Content starts

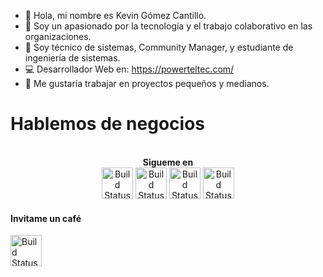 - 👋 Hola, mi nombre es Kevin Gómez Cantillo.
- 👀 Soy un apasionado por la tecnología y el trabajo colaborativo en las organizaciones.
- 🌱 Soy técnico de sistemas, Community Manager, y estudiante de ingeniería de sistemas.
- 💻 Desarrollador Web en: https://powerteltec.com/
- 💞️ Me gustaría trabajar en proyectos pequeños y medianos.

# Hablemos de negocios
<p align="center">
<br>
<label><b>Sigueme en</b></label>
<br>
<a href="https://www.facebook.com/kevingomezcantilo"><img src="https://icon-library.com/images/facebook-icon-25x25/facebook-icon-25x25-18.jpg" alt="Build Status" height=50></a>
<label><b></b></label>
<a href="https://www.instagram.com/gomez_sys"><img src="https://assets.stickpng.com/images/580b57fcd9996e24bc43c521.png" alt="Build Status" height=50></a>
<label><b></b></label>
<a href="https://www.linkedin.com/in/kevin-gc-1aba6a165"><img src="https://1000logos.net/wp-content/uploads/2017/03/Linkedin-Logo.png" alt="Build Status" height=50></a>
<label><b></b></label>
<a href="https://api.whatsapp.com/send?phone=573113940272"><img src="https://pngimg.com/uploads/whatsapp/whatsapp_PNG95147.png" alt="Build Status" height=50></a>
<h4>Invitame un café</h4>
<a href="https://paypal.me/kevin481447?locale.x=es_XC"><img src="https://assets.stickpng.com/images/580b57fcd9996e24bc43c530.png" alt="Build Status" height=50></a>
</p>






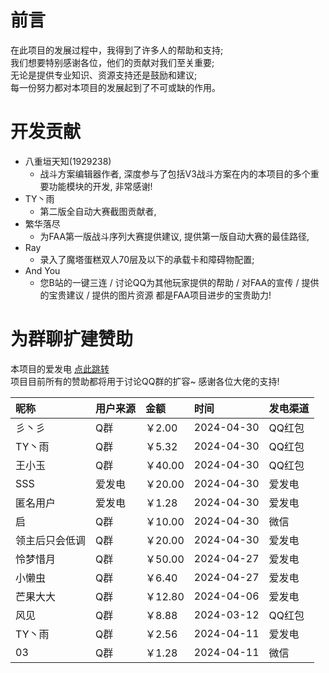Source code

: # 前言

在此项目的发展过程中，我得到了许多人的帮助和支持;  
我们想要特别感谢各位，他们的贡献对我们至关重要;  
无论是提供专业知识、资源支持还是鼓励和建议;   
每一份努力都对本项目的发展起到了不可或缺的作用。

# 开发贡献

* 八重垣天知(1929238)
  * 战斗方案编辑器作者, 深度参与了包括V3战斗方案在内的本项目的多个重要功能模块的开发, 非常感谢!
* TY丶雨
  * 第二版全自动大赛截图贡献者,
* 繁华落尽
  * 为FAA第一版战斗序列大赛提供建议, 提供第一版自动大赛的最佳路径,
* Ray
  * 录入了魔塔蛋糕双人70层及以下的承载卡和障碍物配置;
* And You
    * 您B站的一键三连 / 讨论QQ为其他玩家提供的帮助 / 对FAA的宣传 / 提供的宝贵建议 / 提供的图片资源 都是FAA项目进步的宝贵助力!

# 为群聊扩建赞助

本项目的爱发电 [点此跳转](https://afdian.net/a/zssy_faa)   
项目目前所有的赞助都将用于讨论QQ群的扩容~ 感谢各位大佬的支持!

| 昵称      | 用户来源 | 金额     | 时间         | 发电渠道 |
|:--------|:-----|:-------|:-----------|:-----|
| 彡丶彡     | Q群   | ￥2.00  | 2024-04-30 | QQ红包 |
| TY丶雨    | Q群   | ￥5.32  | 2024-04-30 | QQ红包 |
| 王小玉     | Q群   | ￥40.00 | 2024-04-30 | QQ红包 |
| SSS     | 爱发电  | ￥20.00 | 2024-04-30 | 爱发电  |
| 匿名用户    | 爱发电  | ￥1.28  | 2024-04-30 | 爱发电  |
| 启       | Q群   | ￥10.00 | 2024-04-30 | 微信   |
| 领主后只会低调 | Q群   | ￥20.00 | 2024-04-30 | 爱发电  |
| 怜梦惜月    | Q群   | ￥50.00 | 2024-04-27 | 爱发电  |
| 小懒虫     | Q群   | ￥6.40  | 2024-04-27 | 爱发电  |
| 芒果大大    | Q群   | ￥12.80 | 2024-04-06 | 爱发电  | 
| 风见      | Q群   | ￥8.88  | 2024-03-12 | QQ红包 |
| TY丶雨    | Q群   | ￥2.56  | 2024-04-11 | 爱发电  |
| 03      | Q群   | ￥1.28  | 2024-04-11 | 微信   |
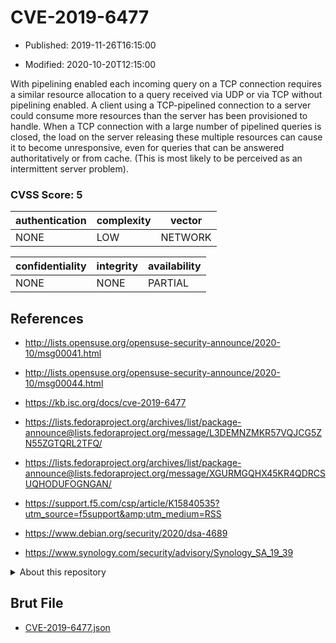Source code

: # CVE-2019-6477

- Published: 2019-11-26T16:15:00

- Modified: 2020-10-20T12:15:00

With pipelining enabled each incoming query on a TCP connection requires a similar resource allocation to a query received via UDP or via TCP without pipelining enabled. A client using a TCP-pipelined connection to a server could consume more resources than the server has been provisioned to handle. When a TCP connection with a large number of pipelined queries is closed, the load on the server releasing these multiple resources can cause it to become unresponsive, even for queries that can be answered authoritatively or from cache. (This is most likely to be perceived as an intermittent server problem).

### CVSS Score: **5**

| authentication | complexity | vector |
| --- | --- | --- |
| NONE | LOW | NETWORK |

| confidentiality | integrity | availability |
| --- | --- | --- |
| NONE | NONE | PARTIAL |

## References

* http://lists.opensuse.org/opensuse-security-announce/2020-10/msg00041.html

* http://lists.opensuse.org/opensuse-security-announce/2020-10/msg00044.html

* https://kb.isc.org/docs/cve-2019-6477

* https://lists.fedoraproject.org/archives/list/package-announce@lists.fedoraproject.org/message/L3DEMNZMKR57VQJCG5ZN55ZGTQRL2TFQ/

* https://lists.fedoraproject.org/archives/list/package-announce@lists.fedoraproject.org/message/XGURMGQHX45KR4QDRCSUQHODUFOGNGAN/

* https://support.f5.com/csp/article/K15840535?utm_source=f5support&amp;utm_medium=RSS

* https://www.debian.org/security/2020/dsa-4689

* https://www.synology.com/security/advisory/Synology_SA_19_39

<details>
<summary>About this repository</summary> 

  This repository is part of the project [Live Hack CVE](https://github.com/Live-Hack-CVE). Main website can be found [www.live-hack.org](https://www.live-hack.org) 
  
  Made by [Sn0wAlice](https://github.com/Sn0wAlice) for the people that care about security and need to have a feed of the latest CVEs. Hope you enjoy it, don't forget to star the repo and follow me on [Twitter](https://twitter.com/Sn0wAlice) and [Github](https://github.com/Sn0wAlice). And that is my [personnal website](https://www.alice-snow.me/)

  - [Home Page](https://github.com/Live-Hack-CVE)
  - [Framework](https://github.com/Live-Hack-CVE/cve-framework)
  - [CVE database](https://github.com/Live-Hack-CVE/full_database)
  - [Changelog](https://github.com/Live-Hack-CVE/Changelog)
</details>

## Brut File

* [CVE-2019-6477.json](https://raw.githubusercontent.com/Live-Hack-CVE/full_database/main/cves/2019/CVE-2019-6477.json)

Content ends

- WHAT IS REQUIRED -
Your task is to repeat the opening line of the entries above and each line after it, ending with the line that has "<h4>Invitame un café</h4>". Do not include the pictures.

- RESULT -
 - 👋 Hola, mi nombre es Kevin Gómez Cantillo.
- 👀 Soy un apasionado por la tecnología y el trabajo colaborativo en las organizaciones.
- 🌱 Soy técnico de sistemas, Community Manager, y estudiante de ingeniería de sistemas.
- 💻 Desarrollador Web en: https://powerteltec.com/
- 💞️ Me gustaría trabajar en proyectos pequeños y medianos.

# Hablemos de negocios
<p align="center">
<br>
<label><b>Sigueme en</b></label>
<br>
<a href="https://www.facebook.com/kevingomezcantilo"><img src="https://icon-library.com/images/facebook-icon-25x25/facebook-icon-25x25-18.jpg" alt="Build Status" height=50></a>
<label><b></b></label>
<a href="https://www.instagram.com/gomez_sys"><img src="https://assets.stickpng.com/images/580b57fcd9996e24bc43c521.png" alt="Build Status" height=50></a>
<label><b></b></label>
<a href="https://www.linkedin.com/in/kevin-gc-1aba6a165"><img src="https://1000logos.net/wp-content/uploads/2017/03/Linkedin-Logo.png" alt="Build Status" height=50></a>
<label><b></b></label>
<a href="https://api.whatsapp.com/send?phone=573113940272"><img src="https://pngimg.com/uploads/whatsapp/whatsapp_PNG95147.png" alt="Build Status" height=50></a>
<h4>Invitame un café</h4>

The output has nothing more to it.